Q&A: A public health lens on police-associated violence

Demonstrators protest outside of Greater St. Marks Family Church in Ferguson, Missouri August 14, 2014. REUTERS/Lucas Jackson

[Spring 2015]

In 2014, the police killings of three unarmed African-American males—Eric Garner in Staten Island, New York; Michael Brown in Ferguson, Missouri; and Tamir Rice in Cleveland, Ohio— sparked a national conversation on police brutality and on endemic racism in U.S. society. Biostatistician Melody Goodman, SM ’03, PhD ’06, assistant professor in the division of public health sciences at Washington University School of Medicine in St. Louis, focuses her work on the social risk factors behind health disparities. She spoke recently with Madeline Drexler, editor of Harvard Public Health.

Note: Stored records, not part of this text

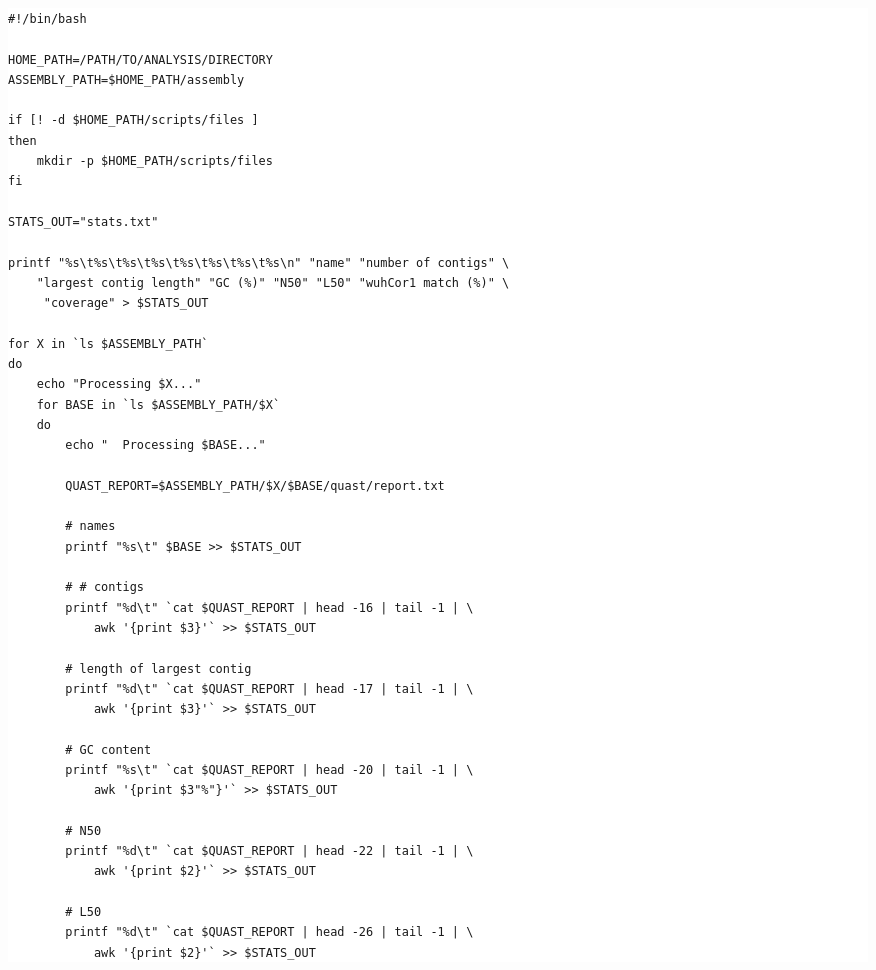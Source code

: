     #!/bin/bash

    HOME_PATH=/PATH/TO/ANALYSIS/DIRECTORY
    ASSEMBLY_PATH=$HOME_PATH/assembly

    if [! -d $HOME_PATH/scripts/files ]
    then
        mkdir -p $HOME_PATH/scripts/files
    fi

    STATS_OUT="stats.txt"

    printf "%s\t%s\t%s\t%s\t%s\t%s\t%s\t%s\n" "name" "number of contigs" \
        "largest contig length" "GC (%)" "N50" "L50" "wuhCor1 match (%)" \
         "coverage" > $STATS_OUT

    for X in `ls $ASSEMBLY_PATH`
    do
        echo "Processing $X..."
        for BASE in `ls $ASSEMBLY_PATH/$X`
        do
            echo "  Processing $BASE..."
            
            QUAST_REPORT=$ASSEMBLY_PATH/$X/$BASE/quast/report.txt
            
            # names
            printf "%s\t" $BASE >> $STATS_OUT
                
            # # contigs
            printf "%d\t" `cat $QUAST_REPORT | head -16 | tail -1 | \
                awk '{print $3}'` >> $STATS_OUT
            
            # length of largest contig
            printf "%d\t" `cat $QUAST_REPORT | head -17 | tail -1 | \
                awk '{print $3}'` >> $STATS_OUT
            
            # GC content
            printf "%s\t" `cat $QUAST_REPORT | head -20 | tail -1 | \
                awk '{print $3"%"}'` >> $STATS_OUT
                
            # N50
            printf "%d\t" `cat $QUAST_REPORT | head -22 | tail -1 | \
                awk '{print $2}'` >> $STATS_OUT
            
            # L50
            printf "%d\t" `cat $QUAST_REPORT | head -26 | tail -1 | \
                awk '{print $2}'` >> $STATS_OUT
            
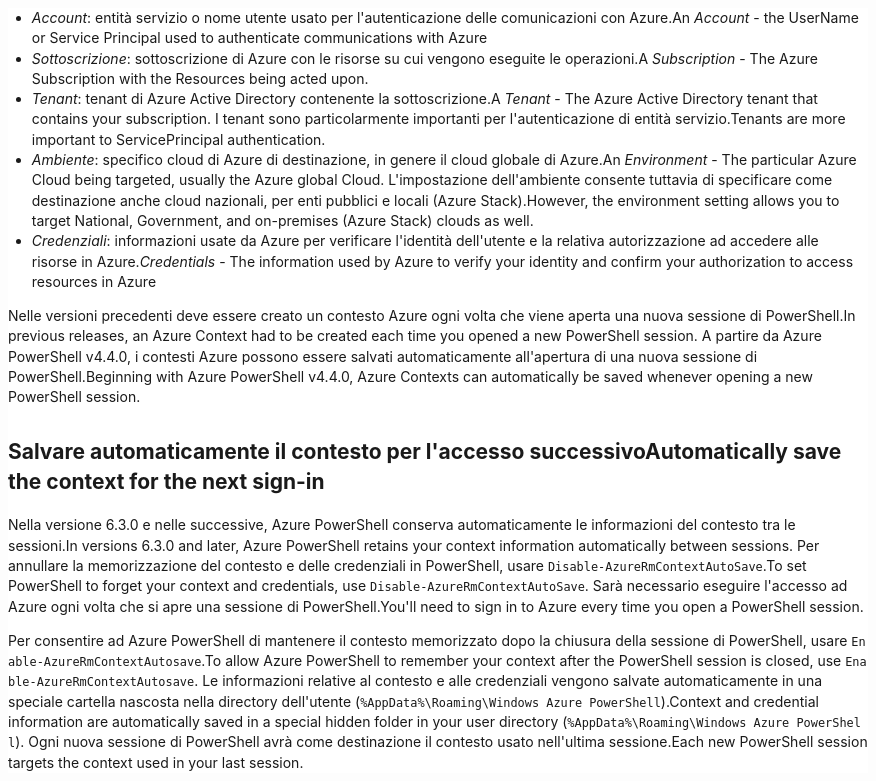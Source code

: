 - <span data-ttu-id="b87d8-112">*Account*: entità servizio o nome utente usato per l'autenticazione delle comunicazioni con Azure.</span><span class="sxs-lookup"><span data-stu-id="b87d8-112">An *Account* - the UserName or Service Principal used to authenticate communications with Azure</span></span>
- <span data-ttu-id="b87d8-113">*Sottoscrizione*: sottoscrizione di Azure con le risorse su cui vengono eseguite le operazioni.</span><span class="sxs-lookup"><span data-stu-id="b87d8-113">A *Subscription* - The Azure Subscription with the Resources being acted upon.</span></span>
- <span data-ttu-id="b87d8-114">*Tenant*: tenant di Azure Active Directory contenente la sottoscrizione.</span><span class="sxs-lookup"><span data-stu-id="b87d8-114">A *Tenant* - The Azure Active Directory tenant that contains your subscription.</span></span> <span data-ttu-id="b87d8-115">I tenant sono particolarmente importanti per l'autenticazione di entità servizio.</span><span class="sxs-lookup"><span data-stu-id="b87d8-115">Tenants are more important to ServicePrincipal authentication.</span></span>
- <span data-ttu-id="b87d8-116">*Ambiente*: specifico cloud di Azure di destinazione, in genere il cloud globale di Azure.</span><span class="sxs-lookup"><span data-stu-id="b87d8-116">An *Environment* - The particular Azure Cloud being targeted, usually the Azure global Cloud.</span></span>
  <span data-ttu-id="b87d8-117">L'impostazione dell'ambiente consente tuttavia di specificare come destinazione anche cloud nazionali, per enti pubblici e locali (Azure Stack).</span><span class="sxs-lookup"><span data-stu-id="b87d8-117">However, the environment setting allows you to target National, Government, and on-premises (Azure Stack) clouds as well.</span></span>
- <span data-ttu-id="b87d8-118">*Credenziali*: informazioni usate da Azure per verificare l'identità dell'utente e la relativa autorizzazione ad accedere alle risorse in Azure.</span><span class="sxs-lookup"><span data-stu-id="b87d8-118">*Credentials* - The information used by Azure to verify your identity and confirm your authorization to access resources in Azure</span></span>

<span data-ttu-id="b87d8-119">Nelle versioni precedenti deve essere creato un contesto Azure ogni volta che viene aperta una nuova sessione di PowerShell.</span><span class="sxs-lookup"><span data-stu-id="b87d8-119">In previous releases, an Azure Context had to be created each time you opened a new PowerShell session.</span></span> <span data-ttu-id="b87d8-120">A partire da Azure PowerShell v4.4.0, i contesti Azure possono essere salvati automaticamente all'apertura di una nuova sessione di PowerShell.</span><span class="sxs-lookup"><span data-stu-id="b87d8-120">Beginning with Azure PowerShell v4.4.0, Azure Contexts can automatically be saved whenever opening a new PowerShell session.</span></span>

## <a name="automatically-save-the-context-for-the-next-sign-in"></a><span data-ttu-id="b87d8-121">Salvare automaticamente il contesto per l'accesso successivo</span><span class="sxs-lookup"><span data-stu-id="b87d8-121">Automatically save the context for the next sign-in</span></span>

<span data-ttu-id="b87d8-122">Nella versione 6.3.0 e nelle successive, Azure PowerShell conserva automaticamente le informazioni del contesto tra le sessioni.</span><span class="sxs-lookup"><span data-stu-id="b87d8-122">In versions 6.3.0 and later, Azure PowerShell retains your context information automatically between sessions.</span></span> <span data-ttu-id="b87d8-123">Per annullare la memorizzazione del contesto e delle credenziali in PowerShell, usare `Disable-AzureRmContextAutoSave`.</span><span class="sxs-lookup"><span data-stu-id="b87d8-123">To set PowerShell to forget your context and credentials, use `Disable-AzureRmContextAutoSave`.</span></span> <span data-ttu-id="b87d8-124">Sarà necessario eseguire l'accesso ad Azure ogni volta che si apre una sessione di PowerShell.</span><span class="sxs-lookup"><span data-stu-id="b87d8-124">You'll need to sign in to Azure every time you open a PowerShell session.</span></span>

<span data-ttu-id="b87d8-125">Per consentire ad Azure PowerShell di mantenere il contesto memorizzato dopo la chiusura della sessione di PowerShell, usare `Enable-AzureRmContextAutosave`.</span><span class="sxs-lookup"><span data-stu-id="b87d8-125">To allow Azure PowerShell to remember your context after the PowerShell session is closed, use `Enable-AzureRmContextAutosave`.</span></span> <span data-ttu-id="b87d8-126">Le informazioni relative al contesto e alle credenziali vengono salvate automaticamente in una speciale cartella nascosta nella directory dell'utente (`%AppData%\Roaming\Windows Azure PowerShell`).</span><span class="sxs-lookup"><span data-stu-id="b87d8-126">Context and credential information are automatically saved in a special hidden folder in your user directory (`%AppData%\Roaming\Windows Azure PowerShell`).</span></span>
<span data-ttu-id="b87d8-127">Ogni nuova sessione di PowerShell avrà come destinazione il contesto usato nell'ultima sessione.</span><span class="sxs-lookup"><span data-stu-id="b87d8-127">Each new PowerShell session targets the context used in your last session.</span></span>
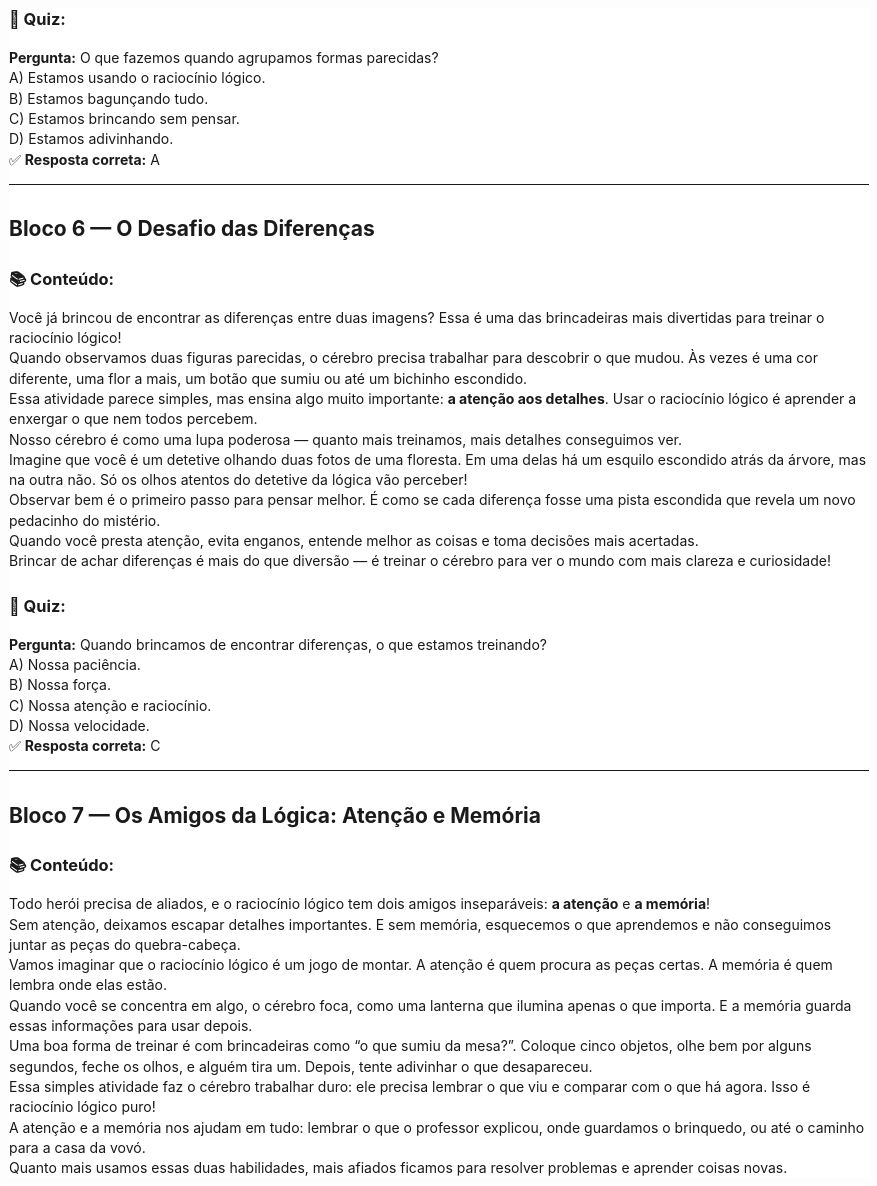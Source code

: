 ### 🎯 Quiz:
**Pergunta:** O que fazemos quando agrupamos formas parecidas?  
A) Estamos usando o raciocínio lógico.  
B) Estamos bagunçando tudo.  
C) Estamos brincando sem pensar.  
D) Estamos adivinhando.  
✅ **Resposta correta:** A  

---

## Bloco 6 — O Desafio das Diferenças
### 📚 Conteúdo:
Você já brincou de encontrar as diferenças entre duas imagens? Essa é uma das brincadeiras mais divertidas para treinar o raciocínio lógico!  
Quando observamos duas figuras parecidas, o cérebro precisa trabalhar para descobrir o que mudou. Às vezes é uma cor diferente, uma flor a mais, um botão que sumiu ou até um bichinho escondido.  
Essa atividade parece simples, mas ensina algo muito importante: **a atenção aos detalhes**. Usar o raciocínio lógico é aprender a enxergar o que nem todos percebem.  
Nosso cérebro é como uma lupa poderosa — quanto mais treinamos, mais detalhes conseguimos ver.  
Imagine que você é um detetive olhando duas fotos de uma floresta. Em uma delas há um esquilo escondido atrás da árvore, mas na outra não. Só os olhos atentos do detetive da lógica vão perceber!  
Observar bem é o primeiro passo para pensar melhor. É como se cada diferença fosse uma pista escondida que revela um novo pedacinho do mistério.  
Quando você presta atenção, evita enganos, entende melhor as coisas e toma decisões mais acertadas.  
Brincar de achar diferenças é mais do que diversão — é treinar o cérebro para ver o mundo com mais clareza e curiosidade!  

### 🎯 Quiz:
**Pergunta:** Quando brincamos de encontrar diferenças, o que estamos treinando?  
A) Nossa paciência.  
B) Nossa força.  
C) Nossa atenção e raciocínio.  
D) Nossa velocidade.  
✅ **Resposta correta:** C  

---

## Bloco 7 — Os Amigos da Lógica: Atenção e Memória
### 📚 Conteúdo:
Todo herói precisa de aliados, e o raciocínio lógico tem dois amigos inseparáveis: **a atenção** e **a memória**!  
Sem atenção, deixamos escapar detalhes importantes. E sem memória, esquecemos o que aprendemos e não conseguimos juntar as peças do quebra-cabeça.  
Vamos imaginar que o raciocínio lógico é um jogo de montar. A atenção é quem procura as peças certas. A memória é quem lembra onde elas estão.  
Quando você se concentra em algo, o cérebro foca, como uma lanterna que ilumina apenas o que importa. E a memória guarda essas informações para usar depois.  
Uma boa forma de treinar é com brincadeiras como “o que sumiu da mesa?”. Coloque cinco objetos, olhe bem por alguns segundos, feche os olhos, e alguém tira um. Depois, tente adivinhar o que desapareceu.  
Essa simples atividade faz o cérebro trabalhar duro: ele precisa lembrar o que viu e comparar com o que há agora. Isso é raciocínio lógico puro!  
A atenção e a memória nos ajudam em tudo: lembrar o que o professor explicou, onde guardamos o brinquedo, ou até o caminho para a casa da vovó.  
Quanto mais usamos essas duas habilidades, mais afiados ficamos para resolver problemas e aprender coisas novas.  
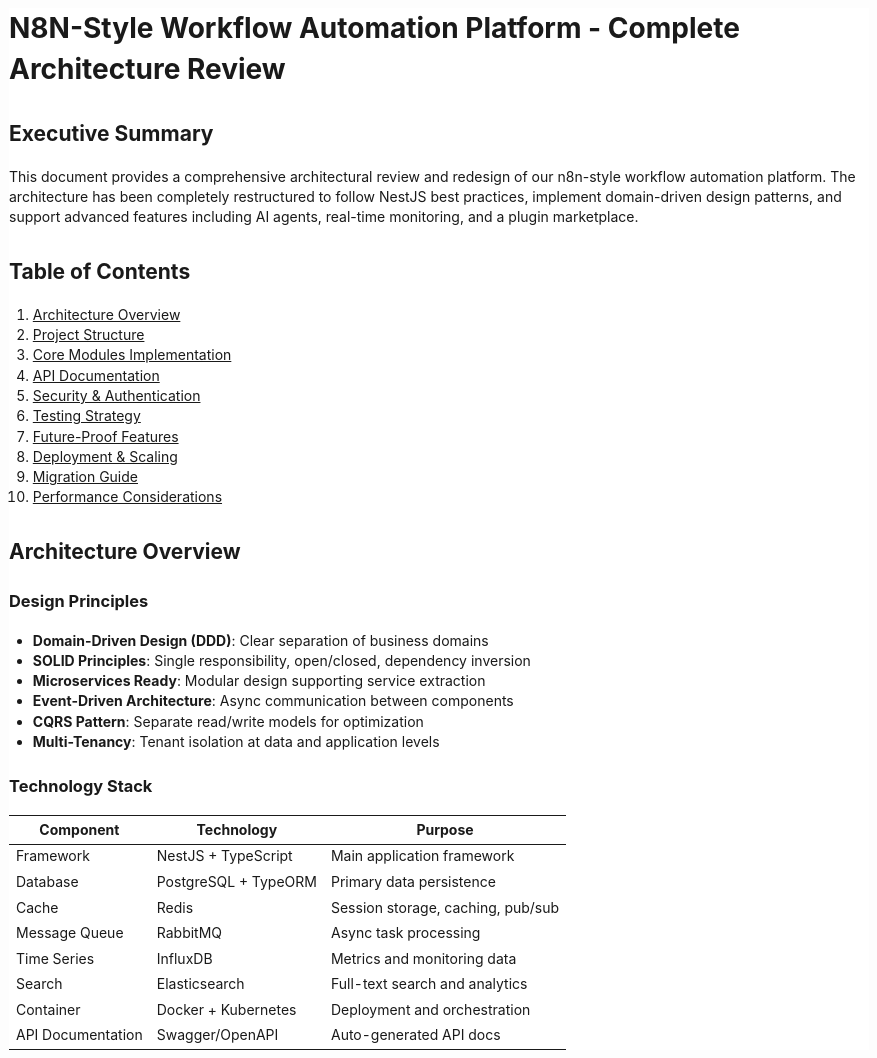 # N8N-Style Workflow Automation Platform - Complete Architecture Review

## Executive Summary

This document provides a comprehensive architectural review and redesign of our n8n-style workflow automation platform. The architecture has been completely restructured to follow NestJS best practices, implement domain-driven design patterns, and support advanced features including AI agents, real-time monitoring, and a plugin marketplace.

## Table of Contents

1. [Architecture Overview](#architecture-overview)
2. [Project Structure](#project-structure)
3. [Core Modules Implementation](#core-modules-implementation)
4. [API Documentation](#api-documentation)
5. [Security & Authentication](#security--authentication)
6. [Testing Strategy](#testing-strategy)
7. [Future-Proof Features](#future-proof-features)
8. [Deployment & Scaling](#deployment--scaling)
9. [Migration Guide](#migration-guide)
10. [Performance Considerations](#performance-considerations)

## Architecture Overview

### Design Principles

- **Domain-Driven Design (DDD)**: Clear separation of business domains
- **SOLID Principles**: Single responsibility, open/closed, dependency inversion
- **Microservices Ready**: Modular design supporting service extraction
- **Event-Driven Architecture**: Async communication between components
- **CQRS Pattern**: Separate read/write models for optimization
- **Multi-Tenancy**: Tenant isolation at data and application levels

### Technology Stack

| Component | Technology | Purpose |
|-----------|------------|---------|
| Framework | NestJS + TypeScript | Main application framework |
| Database | PostgreSQL + TypeORM | Primary data persistence |
| Cache | Redis | Session storage, caching, pub/sub |
| Message Queue | RabbitMQ | Async task processing |
| Time Series | InfluxDB | Metrics and monitoring data |
| Search | Elasticsearch | Full-text search and analytics |
| Container | Docker + Kubernetes | Deployment and orchestration |
| API Documentation | Swagger/OpenAPI | Auto-generated API docs |
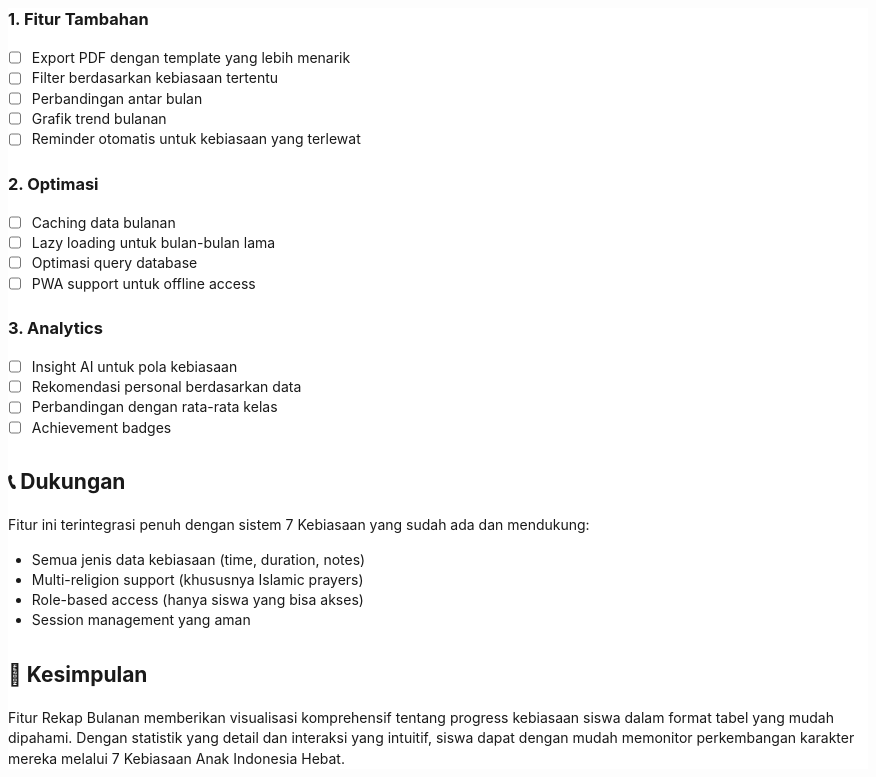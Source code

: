 ### 1. Fitur Tambahan
- [ ] Export PDF dengan template yang lebih menarik
- [ ] Filter berdasarkan kebiasaan tertentu
- [ ] Perbandingan antar bulan
- [ ] Grafik trend bulanan
- [ ] Reminder otomatis untuk kebiasaan yang terlewat

### 2. Optimasi
- [ ] Caching data bulanan
- [ ] Lazy loading untuk bulan-bulan lama
- [ ] Optimasi query database
- [ ] PWA support untuk offline access

### 3. Analytics
- [ ] Insight AI untuk pola kebiasaan
- [ ] Rekomendasi personal berdasarkan data
- [ ] Perbandingan dengan rata-rata kelas
- [ ] Achievement badges

## 📞 Dukungan
Fitur ini terintegrasi penuh dengan sistem 7 Kebiasaan yang sudah ada dan mendukung:
- Semua jenis data kebiasaan (time, duration, notes)
- Multi-religion support (khususnya Islamic prayers)
- Role-based access (hanya siswa yang bisa akses)
- Session management yang aman

## 🎉 Kesimpulan
Fitur Rekap Bulanan memberikan visualisasi komprehensif tentang progress kebiasaan siswa dalam format tabel yang mudah dipahami. Dengan statistik yang detail dan interaksi yang intuitif, siswa dapat dengan mudah memonitor perkembangan karakter mereka melalui 7 Kebiasaan Anak Indonesia Hebat.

Melody Goodman, SM ’03, PhD ’06
Melody Goodman, SM ’03, PhD ’06

Q: If you could design a public health study that illuminated the causes and effects of police-associated violence, what would you do?

A: I would do two studies. First, we don’t have consistently collected data across police departments and across states about exactly what’s happening. So I would collect surveillance data that we could monitor over time. Whenever there is an interaction between a police officer and a community member and someone gets hurt, we would ask each party and all witnesses—using a standardized data collection instrument—what happened and whether any weapons were involved. It should be mandatory that police departments collect and report these data at the local, state, and national levels.

We also don’t know how aggressive policing affects the health of African-Americans, especially men— both physical health and social well-being. So the other study would be a mixed-method, qualitative-quantitative study that compares the health effects of community policing—the model where police officers focus on building partnerships and working closely with community members to address conditions that lead to public safety issues—with the militarized police model used in many urban centers.

African-American men, and especially youths, often assume that at some point they will land in jail, even if it’s just overnight to pay a fine. To be in an environment where you don’t trust the institutions that are designed to protect and serve—police, criminal justice, medical—makes you go through life in a different way.

Q: When you saw videotapes of the deaths of Eric Garner, Michael Brown, and Tamir Rice, what was your response?

A: As an African-American woman who grew up on the south side of Jamaica, Queens, in a New York City housing project, seeing aggressive police tactics is not surprising to me. It happened all the time when I was a kid, which was at the height of the crack epidemic and the resulting “war on drugs.” This is what drove me into public health: being from a community where it’s clear how social determinants impact health outcomes.

I felt the national debate was polarizing. On the one hand, it was good that there were more discussions about what it is like to be a black youth in this country. But no one talked about the privileges that come with being a white police officer. For example, most people wanted to believe the police officers and discredit the witnesses. No one talked about the officers’ inherent biases. Even the idea that black men are perceived as threats is a bias. The killing of Tamir Rice—who was 12 years old—is a perfect example of bias.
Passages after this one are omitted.